DATA FOR THIS TASK Block Start

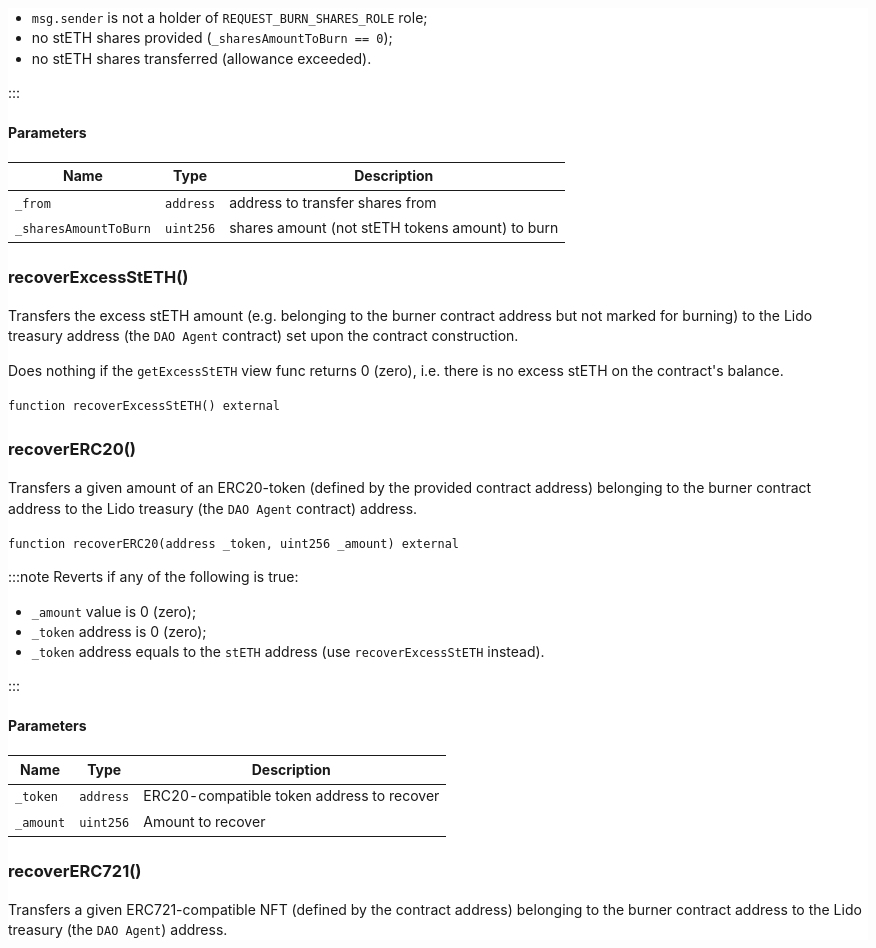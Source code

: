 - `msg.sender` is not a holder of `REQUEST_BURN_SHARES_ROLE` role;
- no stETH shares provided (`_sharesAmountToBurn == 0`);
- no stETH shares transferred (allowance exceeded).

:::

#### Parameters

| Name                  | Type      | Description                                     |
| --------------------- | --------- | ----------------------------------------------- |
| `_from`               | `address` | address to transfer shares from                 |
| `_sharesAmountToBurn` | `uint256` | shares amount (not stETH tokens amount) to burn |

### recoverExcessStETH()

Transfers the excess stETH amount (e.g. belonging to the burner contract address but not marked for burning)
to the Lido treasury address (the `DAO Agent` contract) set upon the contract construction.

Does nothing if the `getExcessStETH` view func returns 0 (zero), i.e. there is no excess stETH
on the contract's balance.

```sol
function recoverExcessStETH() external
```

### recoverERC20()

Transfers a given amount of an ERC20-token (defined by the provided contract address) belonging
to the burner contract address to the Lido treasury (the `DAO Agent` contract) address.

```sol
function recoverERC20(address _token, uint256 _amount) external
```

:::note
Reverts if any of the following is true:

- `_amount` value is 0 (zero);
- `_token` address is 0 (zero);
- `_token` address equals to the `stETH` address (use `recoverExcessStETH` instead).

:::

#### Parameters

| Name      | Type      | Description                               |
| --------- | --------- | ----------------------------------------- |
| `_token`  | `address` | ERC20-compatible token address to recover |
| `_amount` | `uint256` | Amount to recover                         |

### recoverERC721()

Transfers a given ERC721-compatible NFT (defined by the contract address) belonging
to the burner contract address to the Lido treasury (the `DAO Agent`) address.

DATA FOR THIS TASK Block End

* ASSIGNMENT
Look back at the entries above. Retype the line with "value is 0 (zero);", the line with "to recover |", and all lines in between.

* FINAL ANSWER
- `_amount` value is 0 (zero);
- `_token` address is 0 (zero);
- `_token` address equals to the `stETH` address (use `recoverExcessStETH` instead).

:::

#### Parameters

| Name      | Type      | Description                               |
| --------- | --------- | ----------------------------------------- |
| `_token`  | `address` | ERC20-compatible token address to recover |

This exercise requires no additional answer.